Aim of the exercise
The lines below must be transcribed exactly as given, with the images removed.

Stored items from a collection

:::::

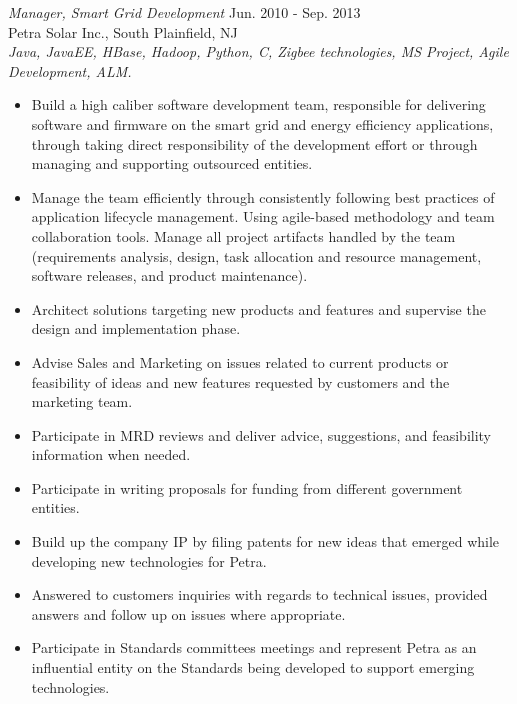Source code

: \documentclass[line,margin]{res}
\begin{document}
\begin{resume}
{\sl Manager, Smart Grid Development} \hfill        Jun. 2010 - Sep. 2013  \\
Petra Solar Inc., South Plainfield, NJ \\
  \textit{Java, JavaEE, HBase, Hadoop, Python, C, Zigbee technologies, MS
  Project, Agile Development, ALM.}
  \begin{itemize} \itemsep -2pt %
      \item  Build a high caliber software development team, responsible for
      delivering software and firmware on the
      smart grid and energy efficiency applications, through taking direct
      responsibility of the development effort or through managing and
      supporting outsourced entities.
      \item  Manage the team efficiently through consistently following best
      practices of application lifecycle management.  Using agile-based
      methodology and team collaboration tools. Manage all project artifacts
      handled by the team (requirements analysis, design, task allocation and
      resource management, software releases, and product maintenance).
      \item  Architect solutions targeting new products and features and
      supervise the design and implementation phase.
      \item  Advise Sales and Marketing on issues related to current products
      or feasibility of ideas and new features requested by customers and
      the marketing team.
      \item  Participate in MRD reviews and deliver advice, suggestions, and
      feasibility information when needed.
      \item  Participate in writing proposals for funding from different
      government entities.
      \item  Build up the company IP by filing patents for new ideas that
      emerged while developing new technologies for Petra.
      \item  Answered to customers inquiries with regards to technical issues,
      provided answers and follow up on issues where appropriate.
      \item  Participate in Standards committees meetings and represent Petra as
      an influential entity on the Standards being developed to support emerging
      technologies.
 \end{itemize}


\end{resume}
\end{document}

:::::

Solution for this exercise
Source code

: \documentclass[line,margin]{res}
\begin{document}
\begin{resume}
{\sl Manager, Smart Grid Development} \hfill        Jun. 2010 - Sep. 2013  \\
Petra Solar Inc., South Plainfield, NJ \\
  \textit{Java, JavaEE, HBase, Hadoop, Python, C, Zigbee technologies, MS
  Project, Agile Development, ALM.}
  \begin{itemize} \itemsep -2pt %
      \item  Build a high caliber software development team, responsible for
      delivering software and firmware on the
      smart grid and energy efficiency applications, through taking direct
      responsibility of the development effort or through managing and
      supporting outsourced entities.
      \item  Manage the team efficiently through consistently following best
      practices of application lifecycle management.  Using agile-based
      methodology and team collaboration tools. Manage all project artifacts
      handled by the team (requirements analysis, design, task allocation and
      resource management, software releases, and product maintenance).
      \item  Architect solutions targeting new products and features and
      supervise the design and implementation phase.
      \item  Advise Sales and Marketing on issues related to current products
      or feasibility of ideas and new features requested by customers and
      the marketing team.
      \item  Participate in MRD reviews and deliver advice, suggestions, and
      feasibility information when needed.
      \item  Participate in writing proposals for funding from different
      government entities.
      \item  Build up the company IP by filing patents for new ideas that
      emerged while developing new technologies for Petra.
      \item  Answered to customers inquiries with regards to technical issues,
      provided answers and follow up on issues where appropriate.
      \item  Participate in Standards committees meetings and represent Petra as
      an influential entity on the Standards being developed to support emerging
      technologies.
 \end{itemize}


\end{resume}
\end{document}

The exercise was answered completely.